Mas, jovem leitora, você não está entendendo nada do que eu digo? Não, não está e é mesmo aí que começa o grand wazoo, esse empurrãozinho para uma morte que apetece abraçar. Quando comprei os três elepês, o cultíssimo vendedor (amava-se o que se vendia) olhou-me de viés e disse: “Que escolha mais ecléctica.” Gastei cem escudos salazaristas e foi como se tivesse feito, com três vinis, um ano de psicanálise. Ele sabia o que estava a vender e topou quem estava a comprar.

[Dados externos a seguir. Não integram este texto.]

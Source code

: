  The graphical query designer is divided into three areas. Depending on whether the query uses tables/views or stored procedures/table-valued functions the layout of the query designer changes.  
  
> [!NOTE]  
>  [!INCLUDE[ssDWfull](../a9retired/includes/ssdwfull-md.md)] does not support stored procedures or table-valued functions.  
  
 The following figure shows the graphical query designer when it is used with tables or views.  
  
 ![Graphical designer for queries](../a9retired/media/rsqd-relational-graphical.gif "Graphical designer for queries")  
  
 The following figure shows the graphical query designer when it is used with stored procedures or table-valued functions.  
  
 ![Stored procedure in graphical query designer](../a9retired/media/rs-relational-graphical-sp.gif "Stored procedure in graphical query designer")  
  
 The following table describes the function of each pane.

Ecléctico, hoje como ontem, vou comprar coisas e é como se me saísse da boca um dialecto de Pago Pago. Um tipo quer trocar uma palavra sobre a abjecta lucidez de Lautréamont, erguer a esmagadora cruz de Matthias Grünewald, perguntar se faz sentido a nostálgica resignação de Spencer Tracy no Last Hurrah do Ford, e ergue-se um pináculo de silêncio de alto lá com ele. Quem sabe do que estamos a falar já tem uma conta calada na farmácia e a agenda preenchida com as tomas dos comprimidos. Ninguém de esplêndida pele jovem reconhece aquilo de que gostamos: perdeu-se a ideia de História? A turbulenta organização cacofónica de um Zappa não voltará a ser ouvida. O eco de um verso de Villon que, séculos depois, reverbera no Weekend do Godard não faz a primeira página de nenhum jornal.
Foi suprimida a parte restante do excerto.